ヨーロッパでは、茶が栽培できない

 茶の栽培は、高温多雨で、水はけが良く、また風通しの良い場所が適しています。そのため、イギリスはおろか、ヨーロッパで茶を栽培している地域はほとんどありません。そこでイギリスは茶を低コストで大規模生産するために植民地での栽培を始めました。

 この頃、中国種とアッサム種(インドのアッサム地方で発見)の交配が進み、この交配種の栽培が盛んになっていきました。こうして旧イギリス植民地のインド、ケニア、スリランカでの栽培が盛んになっていきます。

 また旧オランダ植民地のインドネシアも同様です。

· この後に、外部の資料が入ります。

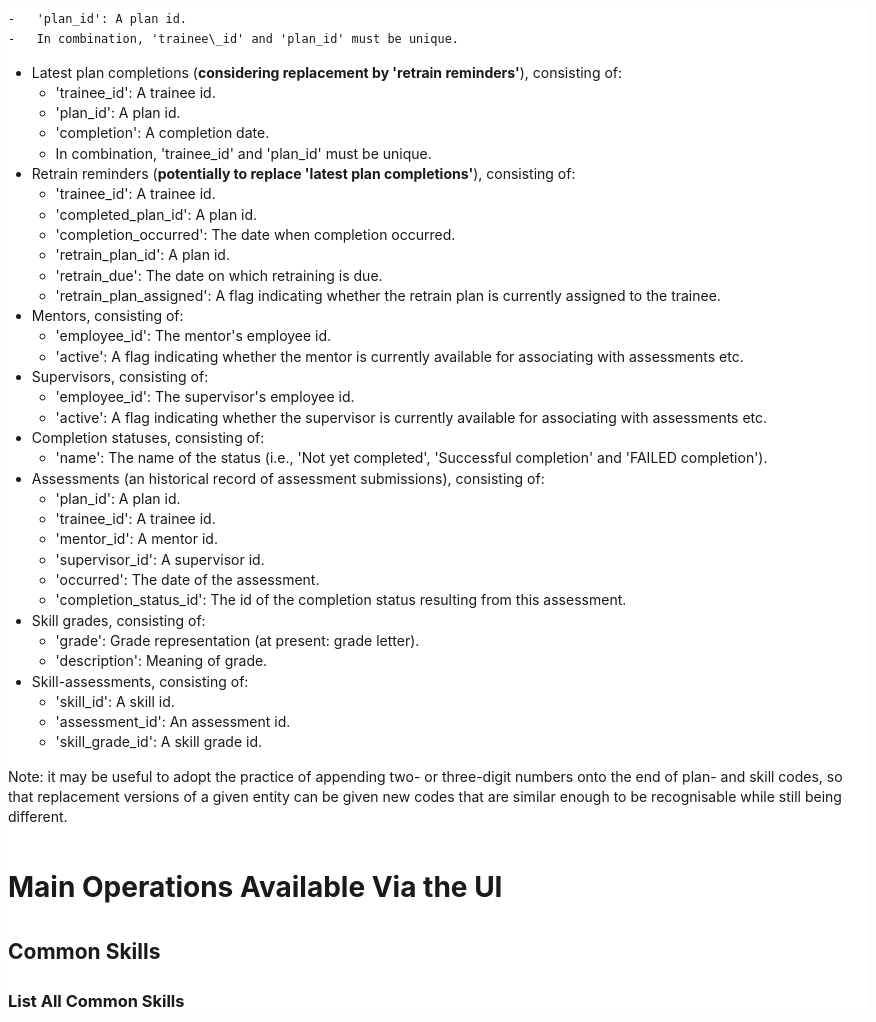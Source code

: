 	-	'plan_id': A plan id.
	-	In combination, 'trainee\_id' and 'plan_id' must be unique.
-	Latest plan completions (**considering replacement by 'retrain reminders'**), consisting of:
	-	'trainee_id': A trainee id.
	-	'plan_id': A plan id.
	-	'completion': A completion date.
	-	In combination, 'trainee\_id' and 'plan_id' must be unique.
-	Retrain reminders (**potentially to replace 'latest plan completions'**), consisting of:
	-	'trainee_id': A trainee id.
	-	'completed_plan_id': A plan id.
	-	'completion_occurred': The date when completion occurred.
	-	'retrain_plan_id': A plan id.
	-	'retrain_due': The date on which retraining is due.
	-	'retrain_plan_assigned': A flag indicating whether the retrain plan is currently assigned to the trainee.
-	Mentors, consisting of:
	-	'employee_id': The mentor's employee id.
	-	'active': A flag indicating whether the mentor is currently available for associating with assessments etc. 
-	Supervisors, consisting of:
	-	'employee_id': The supervisor's employee id.
	-	'active': A flag indicating whether the supervisor is currently available for associating with assessments etc.
-	Completion statuses, consisting of:
	-	'name': The name of the status (i.e., 'Not yet completed', 'Successful completion' and 'FAILED completion').
-	Assessments (an historical record of assessment submissions), consisting of:
	-	'plan_id': A plan id.
	-	'trainee_id': A trainee id.
	-	'mentor_id': A mentor id.
	-	'supervisor_id': A supervisor id.
	-	'occurred': The date of the assessment.
	-	'completion_status_id': The id of the completion status resulting from this assessment.
-	Skill grades, consisting of:
	-	'grade': Grade representation (at present: grade letter).
	-	'description': Meaning of grade.
-	Skill-assessments, consisting of:
	-	'skill_id': A skill id.
	-	'assessment_id': An assessment id.
	-	'skill_grade_id': A skill grade id.

Note: it may be useful to adopt the practice of appending two- or three-digit numbers onto the end of plan- and skill codes, so that replacement versions of a given entity can be given new codes that are similar enough to be recognisable while still being different.

#	Main Operations Available Via the UI

##	Common Skills

###	List All Common Skills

植民地での茶の栽培は現在においても伝統的に行われており、こうした農業はプランテーション農業と呼ばれます。

 特定の農作物の栽培に傾注するプランテーション農業は、市況の影響を強く受けるため収入が不安定となりやすいなどの弱点も持ち合わせます。また、商品作物を栽培して輸出、外貨を獲得し、それを使って自給用穀物を輸入するため、外貨の蓄積が進まないという問題もあります。

 インド、ケニア、スリランカは茶の生産だけでなく、輸出も盛んであり、2017年の茶の輸出量はケニア、中国、スリランカ、インド、ベトナムが上位国です。

 ベトナムは中国文化が伝わった国としても知られ、すでに9世紀には中国から茶の文化が導入されたといわれます。そのため南部よりも中国に近い北部で茶の文化が広まっています。

 フランス植民地時代にはヨーロッパ向けの茶の栽培が行われており、現在でも茶の生産・輸出が盛んな国として知られています。